Nous sommes en droit de demander au ministère s’il a mis en œuvre la protection de notre collègue Samuel Paty, alors qu’il était clairement menacé et que sa hiérarchie rectorale le savait ? Pourquoi ne pas avoir immédiatement, au lendemain du 5 octobre 2020, utilisé les textes déjà existants, notamment l’article 11 de la loi du 13 juillet 1983 ? Ce texte indique : «Les fonctionnaires bénéficient, à l’occasion de leurs fonctions et conformément aux règles fixées par le code pénal et les lois spéciales, d’une protection (…).

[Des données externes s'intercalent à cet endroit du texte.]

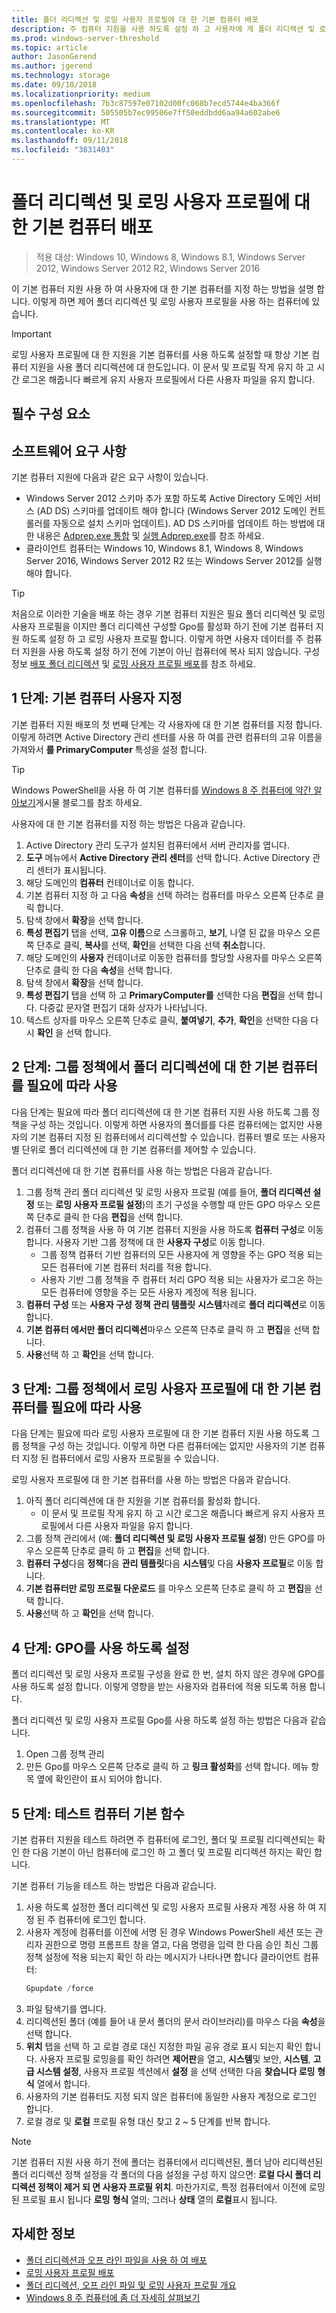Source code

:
 ```yaml
---
title: 폴더 리디렉션 및 로밍 사용자 프로필에 대 한 기본 컴퓨터 배포
description: 주 컴퓨터 지원을 사용 하도록 설정 하 고 사용자에 게 폴더 리디렉션 및 로밍 사용자 프로필에 대 한 기본 컴퓨터를 지정 하는 방법.
ms.prod: windows-server-threshold
ms.topic: article
author: JasonGerend
ms.author: jgerend
ms.technology: storage
ms.date: 09/10/2018
ms.localizationpriority: medium
ms.openlocfilehash: 7b3c87597e07102d00fc068b7ecd5744e4ba366f
ms.sourcegitcommit: 505505b7ec99506e7ff50eddbdd6aa94a602abe6
ms.translationtype: MT
ms.contentlocale: ko-KR
ms.lasthandoff: 09/11/2018
ms.locfileid: "3831403"
---
```

# 폴더 리디렉션 및 로밍 사용자 프로필에 대 한 기본 컴퓨터 배포

>적용 대상: Windows 10, Windows 8, Windows 8.1, Windows Server 2012, Windows Server 2012 R2, Windows Server 2016

이 기본 컴퓨터 지원 사용 하 여 사용자에 대 한 기본 컴퓨터를 지정 하는 방법을 설명 합니다. 이렇게 하면 제어 폴더 리디렉션 및 로밍 사용자 프로필을 사용 하는 컴퓨터에 있습니다.

>[!IMPORTANT]
>로밍 사용자 프로필에 대 한 지원을 기본 컴퓨터를 사용 하도록 설정할 때 항상 기본 컴퓨터 지원을 사용 폴더 리디렉션에 대 한도입니다. 이 문서 및 프로필 작게 유지 하 고 시간 로그온 해줍니다 빠르게 유지 사용자 프로필에서 다른 사용자 파일을 유지 합니다.

## 필수 구성 요소

## 소프트웨어 요구 사항

기본 컴퓨터 지원에 다음과 같은 요구 사항이 있습니다.

- Windows Server 2012 스키마 추가 포함 하도록 Active Directory 도메인 서비스 (AD DS) 스키마를 업데이트 해야 합니다 (Windows Server 2012 도메인 컨트롤러를 자동으로 설치 스키마 업데이트). AD DS 스키마를 업데이트 하는 방법에 대 한 내용은 [Adprep.exe 통합](<https://docs.microsoft.com/previous-versions/windows/it-pro/windows-server-2012-R2-and-2012/hh472161(v=ws.11)#adprepexe-integration>) 및 [실행 Adprep.exe](<https://docs.microsoft.com/previous-versions/windows/it-pro/windows-server-2008-R2-and-2008/dd464018(v=ws.10)>)를 참조 하세요.
- 클라이언트 컴퓨터는 Windows 10, Windows 8.1, Windows 8, Windows Server 2016, Windows Server 2012 R2 또는 Windows Server 2012를 실행 해야 합니다.

>[!TIP]
>처음으로 이러한 기술을 배포 하는 경우 기본 컴퓨터 지원은 필요 폴더 리디렉션 및 로밍 사용자 프로필을 이지만 폴더 리디렉션 구성할 Gpo를 활성화 하기 전에 기본 컴퓨터 지원 하도록 설정 하 고 로밍 사용자 프로필 합니다. 이렇게 하면 사용자 데이터를 주 컴퓨터 지원을 사용 하도록 설정 하기 전에 기본이 아닌 컴퓨터에 복사 되지 않습니다. 구성 정보 [배포 폴더 리디렉션](deploy-folder-redirection.md) 및 [로밍 사용자 프로필 배포](deploy-roaming-user-profiles.md)를 참조 하세요.

## 1 단계: 기본 컴퓨터 사용자 지정

기본 컴퓨터 지원 배포의 첫 번째 단계는 각 사용자에 대 한 기본 컴퓨터를 지정 합니다. 이렇게 하려면 Active Directory 관리 센터를 사용 하 여를 관련 컴퓨터의 고유 이름을 가져와서 **를 PrimaryComputer** 특성을 설정 합니다.

>[!TIP]
>Windows PowerShell을 사용 하 여 기본 컴퓨터를 [Windows 8 주 컴퓨터에 약간 알아보기](<https://blogs.technet.microsoft.com/askds/2012/10/23/digging-a-little-deeper-into-windows-8-primary-computer/>)게시물 블로그를 참조 하세요.

사용자에 대 한 기본 컴퓨터를 지정 하는 방법은 다음과 같습니다.

1. Active Directory 관리 도구가 설치된 컴퓨터에서 서버 관리자를 엽니다.
2. **도구** 메뉴에서 **Active Directory 관리 센터**를 선택 합니다. Active Directory 관리 센터가 표시됩니다.
3. 해당 도메인의 **컴퓨터** 컨테이너로 이동 합니다.
4. 기본 컴퓨터 지정 하 고 다음 **속성**을 선택 하려는 컴퓨터를 마우스 오른쪽 단추로 클릭 합니다.
5. 탐색 창에서 **확장**을 선택 합니다.
6. **특성 편집기** 탭을 선택, **고유 이름**으로 스크롤하고, **보기**, 나열 된 값을 마우스 오른쪽 단추로 클릭, **복사**를 선택, **확인**을 선택한 다음 선택 **취소**합니다.
7. 해당 도메인의 **사용자** 컨테이너로 이동한 컴퓨터를 할당할 사용자를 마우스 오른쪽 단추로 클릭 한 다음 **속성**을 선택 합니다.
8. 탐색 창에서 **확장**을 선택 합니다.
9. **특성 편집기** 탭을 선택 하 고 **PrimaryComputer를** 선택한 다음 **편집**을 선택 합니다. 다중값 문자열 편집기 대화 상자가 나타납니다.
10. 텍스트 상자를 마우스 오른쪽 단추로 클릭, **붙여넣기**, **추가**, **확인**을 선택한 다음 다시 **확인** 을 선택 합니다.

## 2 단계: 그룹 정책에서 폴더 리디렉션에 대 한 기본 컴퓨터를 필요에 따라 사용

다음 단계는 필요에 따라 폴더 리디렉션에 대 한 기본 컴퓨터 지원 사용 하도록 그룹 정책을 구성 하는 것입니다. 이렇게 하면 사용자의 폴더를를 다른 컴퓨터에는 없지만 사용자의 기본 컴퓨터 지정 된 컴퓨터에서 리디렉션할 수 있습니다. 컴퓨터 별로 또는 사용자별 단위로 폴더 리디렉션에 대 한 기본 컴퓨터를 제어할 수 있습니다.

폴더 리디렉션에 대 한 기본 컴퓨터를 사용 하는 방법은 다음과 같습니다.

1. 그룹 정책 관리 폴더 리디렉션 및 로밍 사용자 프로필 (예를 들어, **폴더 리디렉션 설정** 또는 **로밍 사용자 프로필 설정**)의 초기 구성을 수행할 때 만든 GPO 마우스 오른쪽 단추로 클릭 한 다음 **편집**을 선택 합니다.
2. 컴퓨터 그룹 정책을 사용 하 여 기본 컴퓨터 지원을 사용 하도록 **컴퓨터 구성**로 이동 합니다. 사용자 기반 그룹 정책에 대 한 **사용자 구성**로 이동 합니다.
    - 그룹 정책 컴퓨터 기반 컴퓨터의 모든 사용자에 게 영향을 주는 GPO 적용 되는 모든 컴퓨터에 기본 컴퓨터 처리를 적용 합니다.
    - 사용자 기반 그룹 정책을 주 컴퓨터 처리 GPO 적용 되는 사용자가 로그온 하는 모든 컴퓨터에 영향을 주는 모든 사용자 계정에 적용 됩니다.
3. **컴퓨터 구성** 또는 **사용자 구성** **정책** **관리 템플릿** **시스템**차례로 **폴더 리디렉션**로 이동 합니다.
4. **기본 컴퓨터 에서만 폴더 리디렉션**마우스 오른쪽 단추로 클릭 하 고 **편집**을 선택 합니다.
5. **사용**선택 하 고 **확인**을 선택 합니다.

## 3 단계: 그룹 정책에서 로밍 사용자 프로필에 대 한 기본 컴퓨터를 필요에 따라 사용

다음 단계는 필요에 따라 로밍 사용자 프로필에 대 한 기본 컴퓨터 지원 사용 하도록 그룹 정책을 구성 하는 것입니다. 이렇게 하면 다른 컴퓨터에는 없지만 사용자의 기본 컴퓨터 지정 된 컴퓨터에서 로밍 사용자 프로필을 수 있습니다.

로밍 사용자 프로필에 대 한 기본 컴퓨터를 사용 하는 방법은 다음과 같습니다.

1. 아직 폴더 리디렉션에 대 한 지원을 기본 컴퓨터를 활성화 합니다.
    * 이 문서 및 프로필 작게 유지 하 고 시간 로그온 해줍니다 빠르게 유지 사용자 프로필에서 다른 사용자 파일을 유지 합니다.
2. 그룹 정책 관리에서 (예: **폴더 리디렉션 및 로밍 사용자 프로필 설정**) 만든 GPO를 마우스 오른쪽 단추로 클릭 하 고 **편집**을 선택 합니다.
3. **컴퓨터 구성**다음 **정책**다음 **관리 템플릿**다음 **시스템**및 다음 **사용자 프로필**로 이동 합니다.
4. **기본 컴퓨터만 로밍 프로필 다운로드** 를 마우스 오른쪽 단추로 클릭 하 고 **편집**을 선택 합니다.
5. **사용**선택 하 고 **확인**을 선택 합니다.

## 4 단계: GPO를 사용 하도록 설정

폴더 리디렉션 및 로밍 사용자 프로필 구성을 완료 한 번, 설치 하지 않은 경우에 GPO를 사용 하도록 설정 합니다. 이렇게 영향을 받는 사용자와 컴퓨터에 적용 되도록 허용 합니다.

폴더 리디렉션 및 로밍 사용자 프로필 Gpo를 사용 하도록 설정 하는 방법은 다음과 같습니다.

1. Open 그룹 정책 관리
2. 만든 Gpo를 마우스 오른쪽 단추로 클릭 하 고 **링크 활성화**를 선택 합니다. 메뉴 항목 옆에 확인란이 표시 되어야 합니다.

## 5 단계: 테스트 컴퓨터 기본 함수

기본 컴퓨터 지원을 테스트 하려면 주 컴퓨터에 로그인, 폴더 및 프로필 리디렉션되는 확인 한 다음 기본이 아닌 컴퓨터에 로그인 하 고 폴더 및 프로필 리디렉션 하지는 확인 합니다.

기본 컴퓨터 기능을 테스트 하는 방법은 다음과 같습니다.

1. 사용 하도록 설정한 폴더 리디렉션 및 로밍 사용자 프로필 사용자 계정 사용 하 여 지정 된 주 컴퓨터에 로그인 합니다.
2. 사용자 계정에 컴퓨터를 이전에 서명 된 경우 Windows PowerShell 세션 또는 관리자 권한으로 명령 프롬프트 창을 열고, 다음 명령을 입력 한 다음 승인 최신 그룹 정책 설정에 적용 되는지 확인 하 라는 메시지가 나타나면 합니다 클라이언트 컴퓨터:
    ```PowerShell
    Gpupdate /force
    ```
3. 파일 탐색기를 엽니다.
4. 리디렉션된 폴더 (예를 들어 내 문서 폴더의 문서 라이브러리)를 마우스 다음 **속성**을 선택 합니다.
5. **위치** 탭을 선택 하 고 로컬 경로 대신 지정한 파일 공유 경로 표시 되는지 확인 합니다. 사용자 프로필 로밍을를 확인 하려면 **제어판**을 열고, **시스템**및 보안, **시스템**, **고급 시스템 설정**, 사용자 프로필 섹션에서 **설정** 을 선택 선택한 다음 **찾습니다 로밍** **형식** 열에서 합니다.
6. 사용자의 기본 컴퓨터도 지정 되지 않은 컴퓨터에 동일한 사용자 계정으로 로그인 합니다.
7. 로컬 경로 및 **로컬** 프로필 유형 대신 찾고 2 ~ 5 단계를 반복 합니다.

>[!NOTE]
>기본 컴퓨터 지원 사용 하기 전에 폴더는 컴퓨터에서 리디렉션된, 폴더 남아 리디렉션된 폴더 리디렉션 정책 설정을 각 폴더의 다음 설정을 구성 하지 않으면: **로컬 다시 폴더 리디렉션 정책이 제거 되 면 사용자 프로필 위치**. 마찬가지로, 특정 컴퓨터에서 이전에 로밍 된 프로필 표시 됩니다 **로밍** **형식** 열의; 그러나 **상태** 열의 **로컬**표시 됩니다.

## 자세한 정보

- [폴더 리디렉션과 오프 라인 파일을 사용 하 여 배포](deploy-folder-redirection.md)
- [로밍 사용자 프로필 배포](deploy-roaming-user-profiles.md)
- [폴더 리디렉션, 오프 라인 파일 및 로밍 사용자 프로필 개요](folder-redirection-rup-overview.md)
- [Windows 8 주 컴퓨터에 좀 더 자세히 살펴보기](https://blogs.technet.com/b/askds/archive/2012/10/23/digging-a-little-deeper-into-windows-8-primary-computer.aspx)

La collectivité publique est tenue de protéger les fonctionnaires contre les menaces, violences, voies de fait, injures, diffamations ou outrages dont ils pourraient être victimes à l’occasion de leurs fonctions, et de réparer, le cas échéant, le préjudice qui en est résulté.»

Pourquoi laisser croire qu’il faudrait trouver aujourd’hui une « meilleure » protection des enseignants?

Serait-ce parce que les textes existants se réfèrent au statut de la Fonction Publique… que justement le gouvernement actuel veut supprimer en application de la loi de transformation de la Fonction Publique?

Sans les droits et la protection liés au statut de la Fonction Publique, les personnels sont exposés à l’arbitraire, aux rapports de force locaux, ils ne peuvent pas être en sécurité. Ils dépendent entièrement des autorités locales… et aussi des pressions locales.

Avec la FGF-FO, nous rappelons que le Statut général des fonctionnaires est le garant de la neutralité et de la laïcité dans la Fonction publique. Le gouvernement serait donc bien avisé de le respecter et d’accepter d’en améliorer les garanties, au lieu de chercher à le détruire pour promouvoir une fonction publique fondée sur le contrat. Cela passe par l’abrogation de la loi de Transformation de la Fonction publique. Cela passe par la défense des CHSCT ; la FNEC FP-FO des Yvelines a demandé l’ouverture d’une enquête CHSCT en application de l’article 53 du décret 82-453 du 28 mai 1982.

Nous refusons l’instrumentalisation de la mort atroce de notre collègue à des fins de destruction des garanties statutaires et collectives ainsi que des libertés individuelles. Nous pensons qu’il faudrait au contraire les renforcer.

Espérons que la mort tragique de notre collègue puisse être un rappel salutaire à la puissance publique de ses propres obligations afin de sauvegarder, dans l’École de la République, les libertés de penser et d’enseigner, inséparables l’une de l’autre dans l’exercice de la liberté pédagogique individuelle.

Nul doute que notre collègue y était très profondément attaché. Nous nous inclinons devant sa mémoire.